[Dataset entries]
-- Opening Marker --
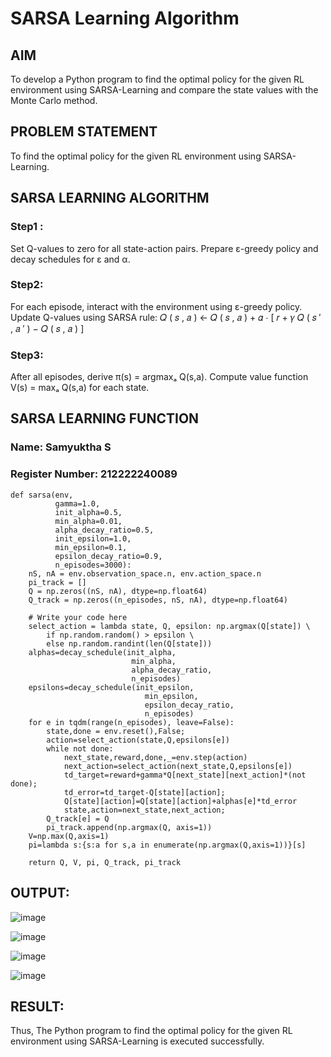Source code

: # SARSA Learning Algorithm

## AIM
To develop a Python program to find the optimal policy for the given RL environment using SARSA-Learning and compare the state values with the Monte Carlo method.

## PROBLEM STATEMENT
To find the optimal policy for the given RL environment using SARSA-Learning.

## SARSA LEARNING ALGORITHM
### Step1 :
Set Q-values to zero for all state-action pairs. Prepare ε-greedy policy and decay schedules for ε and α.

### Step2:
For each episode, interact with the environment using ε-greedy policy. Update Q-values using SARSA rule: 𝑄 ( 𝑠 , 𝑎 ) ← 𝑄 ( 𝑠 , 𝑎 ) + 𝛼 ⋅ [ 𝑟 + 𝛾 𝑄 ( 𝑠 ′ , 𝑎 ′ ) − 𝑄 ( 𝑠 , 𝑎 ) ]

### Step3:
After all episodes, derive π(s) = argmaxₐ Q(s,a). Compute value function V(s) = maxₐ Q(s,a) for each state.

## SARSA LEARNING FUNCTION
### Name: Samyuktha S
### Register Number: 212222240089

```
def sarsa(env,
          gamma=1.0,
          init_alpha=0.5,
          min_alpha=0.01,
          alpha_decay_ratio=0.5,
          init_epsilon=1.0,
          min_epsilon=0.1,
          epsilon_decay_ratio=0.9,
          n_episodes=3000):
    nS, nA = env.observation_space.n, env.action_space.n
    pi_track = []
    Q = np.zeros((nS, nA), dtype=np.float64)
    Q_track = np.zeros((n_episodes, nS, nA), dtype=np.float64)

    # Write your code here
    select_action = lambda state, Q, epsilon: np.argmax(Q[state]) \
        if np.random.random() > epsilon \
        else np.random.randint(len(Q[state]))
    alphas=decay_schedule(init_alpha, 
                           min_alpha, 
                           alpha_decay_ratio, 
                           n_episodes)
    epsilons=decay_schedule(init_epsilon, 
                              min_epsilon, 
                              epsilon_decay_ratio, 
                              n_episodes)
    for e in tqdm(range(n_episodes), leave=False):
        state,done = env.reset(),False;
        action=select_action(state,Q,epsilons[e])
        while not done:
            next_state,reward,done,_=env.step(action)
            next_action=select_action(next_state,Q,epsilons[e])
            td_target=reward+gamma*Q[next_state][next_action]*(not done);
            td_error=td_target-Q[state][action];
            Q[state][action]=Q[state][action]+alphas[e]*td_error
            state,action=next_state,next_action;
        Q_track[e] = Q
        pi_track.append(np.argmax(Q, axis=1))
    V=np.max(Q,axis=1)
    pi=lambda s:{s:a for s,a in enumerate(np.argmax(Q,axis=1))}[s]
    
    return Q, V, pi, Q_track, pi_track
```

## OUTPUT:
![image](https://github.com/user-attachments/assets/632da144-9688-4b4b-ac03-823553fafc8e)

![image](https://github.com/user-attachments/assets/0dd4fd92-fd01-44e7-aea1-16e1e9d070ca)

![image](https://github.com/user-attachments/assets/7d45ad7d-7788-4980-a92c-72ed7e8d71ec)

![image](https://github.com/user-attachments/assets/c7b4a757-6e6f-46e8-b97f-371495bc5388)

## RESULT:
Thus, The Python program to find the optimal policy for the given RL environment using SARSA-Learning is executed successfully.
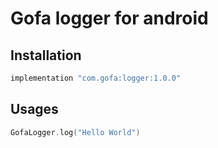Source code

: # Gofa logger for android

## Installation

```groovy
implementation "com.gofa:logger:1.0.0"
```

## Usages
```kotlin
GofaLogger.log("Hello World")
```
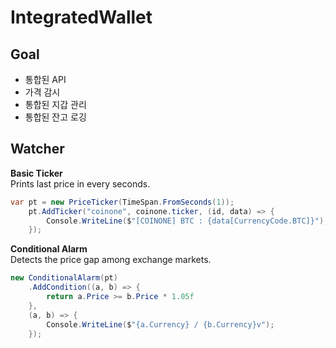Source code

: IntegratedWallet
====

Goal
----
* 통합된 API
* 가격 감시
* 통합된 지갑 관리
* 통합된 잔고 로깅

Watcher
----
__Basic Ticker__<br>
Prints last price in every seconds.
```csharp
var pt = new PriceTicker(TimeSpan.FromSeconds(1));
    pt.AddTicker("coinone", coinone.ticker, (id, data) => {
        Console.WriteLine($"[COINONE] BTC : {data[CurrencyCode.BTC]}");
    });
```

__Conditional Alarm__<br>
Detects the price gap among exchange markets.
```csharp
new ConditionalAlarm(pt)
    .AddCondition((a, b) => {
        return a.Price >= b.Price * 1.05f
    },
    (a, b) => {
        Console.WriteLine($"{a.Currency} / {b.Currency}v");
    });
```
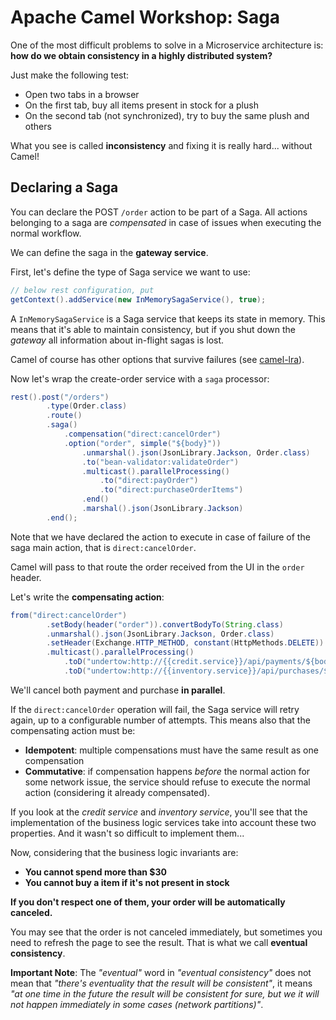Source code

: # Apache Camel Workshop: Saga

One of the most difficult problems to solve in a Microservice architecture is: 
**how do we obtain consistency in a highly distributed system?**

Just make the following test:
- Open two tabs in a browser
- On the first tab, buy all items present in stock for a plush
- On the second tab (not synchronized), try to buy the same plush and others

What you see is called **inconsistency** and fixing it is really hard... without Camel!

## Declaring a Saga

You can declare the POST `/order` action to be part of a Saga. All actions belonging to a saga are 
*compensated* in case of issues when executing the normal workflow.

We can define the saga in the **gateway service**.

First, let's define the type of Saga service we want to use:

```java
// below rest configuration, put
getContext().addService(new InMemorySagaService(), true);
```

A `InMemorySagaService` is a Saga service that keeps its state in memory. 
This means that it's able to maintain consistency, but if you shut down the *gateway*
all information about in-flight sagas is lost.

Camel of course has other options that survive failures (see [camel-lra](https://github.com/apache/camel/blob/master/components/camel-lra/src/main/docs/lra.adoc)).

Now let's wrap the create-order service with a `saga` processor:

```java
rest().post("/orders")
        .type(Order.class)
        .route()
        .saga()
            .compensation("direct:cancelOrder")
            .option("order", simple("${body}"))
                .unmarshal().json(JsonLibrary.Jackson, Order.class)
                .to("bean-validator:validateOrder")
                .multicast().parallelProcessing()
                    .to("direct:payOrder")
                    .to("direct:purchaseOrderItems")
                .end()
                .marshal().json(JsonLibrary.Jackson)
        .end();
```  


Note that we have declared the action to execute in case of failure of the saga main action, 
that is `direct:cancelOrder`.

Camel will pass to that route the order received from the UI in the `order` header.

Let's write the **compensating action**:

```java
from("direct:cancelOrder")
        .setBody(header("order")).convertBodyTo(String.class)
        .unmarshal().json(JsonLibrary.Jackson, Order.class)
        .setHeader(Exchange.HTTP_METHOD, constant(HttpMethods.DELETE))
        .multicast().parallelProcessing()
            .toD("undertow:http://{{credit.service}}/api/payments/${body.reference}")
            .toD("undertow:http://{{inventory.service}}/api/purchases/${body.reference}");
```

We'll cancel both payment and purchase **in parallel**.

If the `direct:cancelOrder` operation will fail, the Saga service will retry again, up to a configurable number of attempts.
This means also that the compensating action must be:
- **Idempotent**: multiple compensations must have the same result as one compensation 
- **Commutative**: if compensation happens *before* the normal action for some network issue, the service should refuse to execute the normal action (considering it already compensated).

If you look at the *credit service* and *inventory service*, you'll see that the implementation of the business logic services
take into account these two properties. And it wasn't so difficult to implement them...


Now, considering that the business logic invariants are:
- **You cannot spend more than $30**
- **You cannot buy a item if it's not present in stock**

**If you don't respect one of them, your order will be automatically canceled.**

You may see that the order is not canceled immediately, but sometimes you need to refresh the page to see
the result. That is what we call **eventual consistency**.

**Important Note**: The *"eventual"* word in *"eventual consistency"* does not mean that *"there's eventuality that the result will be consistent"*, 
it means *"at one time in the future the result will be consistent for sure, but we it will not happen immediately in some cases (network partitions)"*.

 

 

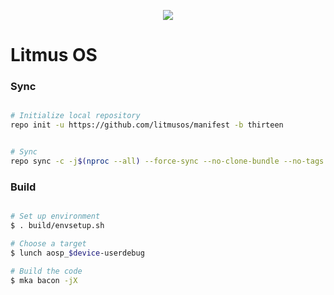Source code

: <p align="center">

<img src="https://github.com/litmusos/manifest/blob/thirteen/Litmus.png">

</p>

# Litmus OS #

### Sync ###

```bash

# Initialize local repository
repo init -u https://github.com/litmusos/manifest -b thirteen

```

```bash

# Sync
repo sync -c -j$(nproc --all) --force-sync --no-clone-bundle --no-tags

```

### Build ###

```bash

# Set up environment
$ . build/envsetup.sh

# Choose a target
$ lunch aosp_$device-userdebug

# Build the code
$ mka bacon -jX
```
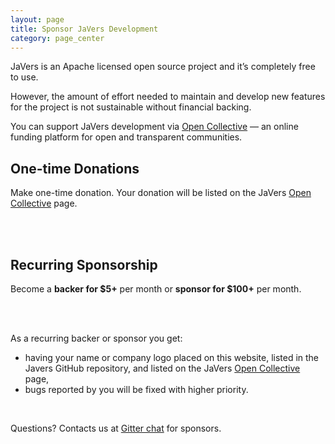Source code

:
 ```yaml
---
layout: page
title: Sponsor JaVers Development
category: page_center
---
```


JaVers is an Apache licensed open source project and it’s completely free to use.

However, the amount of effort needed to maintain and develop new features for
the project is not sustainable without financial backing.

You can support JaVers development via [Open Collective](https://opencollective.com/javers)
&mdash; an online funding platform for open and transparent communities. 

## One-time Donations

Make one-time donation. Your donation will be listed on the JaVers
[Open Collective](https://opencollective.com/javers) page.

<br/>
<script src="https://opencollective.com/javers/donate/button.js" color="white"></script>
<br/>

## Recurring Sponsorship

Become a **backer for $5+** per month or **sponsor for $100+** per month.

<br/>
<script src="https://opencollective.com/javers/contribute/button.js" color="blue"></script>
<br/>

As a recurring backer or sponsor you get:

* having your name or company logo placed on this website, listed in the Javers GitHub repository,
and listed on the JaVers [Open Collective](https://opencollective.com/javers) page,
* bugs reported by you will be fixed with higher priority. 

<br/>

Questions? Contacts us at [Gitter chat](https://gitter.im/javers/sponsors) for sponsors.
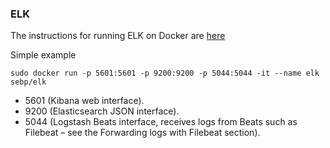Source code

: ### ELK
The instructions for running ELK on Docker are [here](http://elk-docker.readthedocs.io/)

Simple example
```
sudo docker run -p 5601:5601 -p 9200:9200 -p 5044:5044 -it --name elk sebp/elk
```

* 5601 (Kibana web interface).
* 9200 (Elasticsearch JSON interface).
* 5044 (Logstash Beats interface, receives logs from Beats such as Filebeat – see the Forwarding logs with Filebeat section).
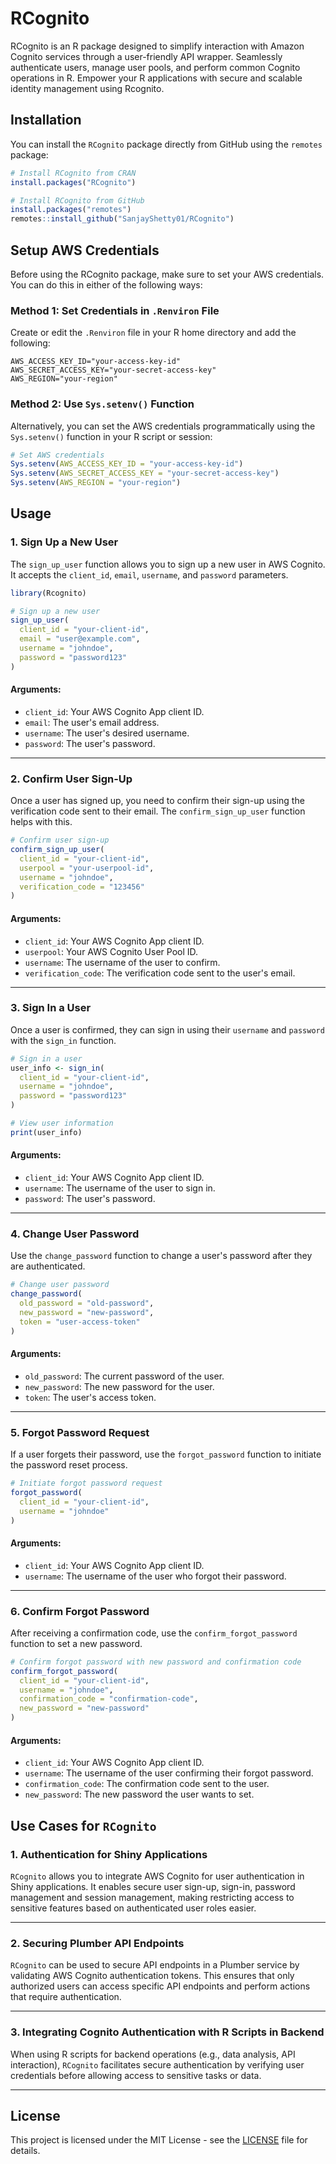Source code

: # RCognito

RCognito is an R package designed to simplify interaction with Amazon Cognito services through a user-friendly API wrapper. Seamlessly authenticate users, manage user pools, and perform common Cognito operations in R. Empower your R applications with secure and scalable identity management using Rcognito.

## Installation

You can install the `RCognito` package directly from GitHub using the `remotes` package:

```r
# Install RCognito from CRAN
install.packages("RCognito")

# Install RCognito from GitHub
install.packages("remotes")
remotes::install_github("SanjayShetty01/RCognito")
```

## Setup AWS Credentials

Before using the RCognito package, make sure to set your AWS credentials. You can do this in either of the following ways:

### Method 1: Set Credentials in `.Renviron` File

Create or edit the `.Renviron` file in your R home directory and add the following:

```
AWS_ACCESS_KEY_ID="your-access-key-id"
AWS_SECRET_ACCESS_KEY="your-secret-access-key"
AWS_REGION="your-region"
```

### Method 2: Use `Sys.setenv()` Function

Alternatively, you can set the AWS credentials programmatically using the `Sys.setenv()` function in your R script or session:

```r
# Set AWS credentials
Sys.setenv(AWS_ACCESS_KEY_ID = "your-access-key-id")
Sys.setenv(AWS_SECRET_ACCESS_KEY = "your-secret-access-key")
Sys.setenv(AWS_REGION = "your-region")
```

## Usage

### 1. Sign Up a New User

The `sign_up_user` function allows you to sign up a new user in AWS Cognito. It accepts the `client_id`, `email`, `username`, and `password` parameters.

```r
library(Rcognito)

# Sign up a new user
sign_up_user(
  client_id = "your-client-id",
  email = "user@example.com",
  username = "johndoe",
  password = "password123"
)
```

#### Arguments:
- `client_id`: Your AWS Cognito App client ID.
- `email`: The user's email address.
- `username`: The user's desired username.
- `password`: The user's password.

---

### 2. Confirm User Sign-Up

Once a user has signed up, you need to confirm their sign-up using the verification code sent to their email. The `confirm_sign_up_user` function helps with this.

```r
# Confirm user sign-up
confirm_sign_up_user(
  client_id = "your-client-id",
  userpool = "your-userpool-id",
  username = "johndoe",
  verification_code = "123456"
)
```

#### Arguments:
- `client_id`: Your AWS Cognito App client ID.
- `userpool`: Your AWS Cognito User Pool ID.
- `username`: The username of the user to confirm.
- `verification_code`: The verification code sent to the user's email.

---

### 3. Sign In a User

Once a user is confirmed, they can sign in using their `username` and `password` with the `sign_in` function.

```r
# Sign in a user
user_info <- sign_in(
  client_id = "your-client-id",
  username = "johndoe",
  password = "password123"
)

# View user information
print(user_info)
```

#### Arguments:
- `client_id`: Your AWS Cognito App client ID.
- `username`: The username of the user to sign in.
- `password`: The user's password.

---

### 4. Change User Password

Use the `change_password` function to change a user's password after they are authenticated.

```r
# Change user password
change_password(
  old_password = "old-password", 
  new_password = "new-password", 
  token = "user-access-token"
)
```

#### Arguments:
- `old_password`: The current password of the user.
- `new_password`: The new password for the user.
- `token`: The user's access token.

---

### 5. Forgot Password Request

If a user forgets their password, use the `forgot_password` function to initiate the password reset process.

```r
# Initiate forgot password request
forgot_password(
  client_id = "your-client-id", 
  username = "johndoe"
)
```

#### Arguments:
- `client_id`: Your AWS Cognito App client ID.
- `username`: The username of the user who forgot their password.

---

### 6. Confirm Forgot Password

After receiving a confirmation code, use the `confirm_forgot_password` function to set a new password.

```r
# Confirm forgot password with new password and confirmation code
confirm_forgot_password(
  client_id = "your-client-id", 
  username = "johndoe", 
  confirmation_code = "confirmation-code", 
  new_password = "new-password"
)
```

#### Arguments:
- `client_id`: Your AWS Cognito App client ID.
- `username`: The username of the user confirming their forgot password.
- `confirmation_code`: The confirmation code sent to the user.
- `new_password`: The new password the user wants to set.


## Use Cases for `RCognito`


### 1. **Authentication for Shiny Applications**
`RCognito` allows you to integrate AWS Cognito for user authentication in Shiny applications. It enables secure user sign-up, sign-in, password management and session management, making restricting access to sensitive features based on authenticated user roles easier.

---

### 2. **Securing Plumber API Endpoints**
`RCognito` can be used to secure API endpoints in a Plumber service by validating AWS Cognito authentication tokens. This ensures that only authorized users can access specific API endpoints and perform actions that require authentication.

---

### 3. **Integrating Cognito Authentication with R Scripts in Backend**
When using R scripts for backend operations (e.g., data analysis, API interaction), `RCognito` facilitates secure authentication by verifying user credentials before allowing access to sensitive tasks or data.

---

## License

This project is licensed under the MIT License - see the [LICENSE](LICENSE) file for details.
-- Closing Marker --
- [ASSIGNED TASK]: All lines holding the word "dtype" must be copied from the data.

- [RESPONSE AREA]:
    Q = np.zeros((nS, nA), dtype=np.float64)
    Q_track = np.zeros((n_episodes, nS, nA), dtype=np.float64)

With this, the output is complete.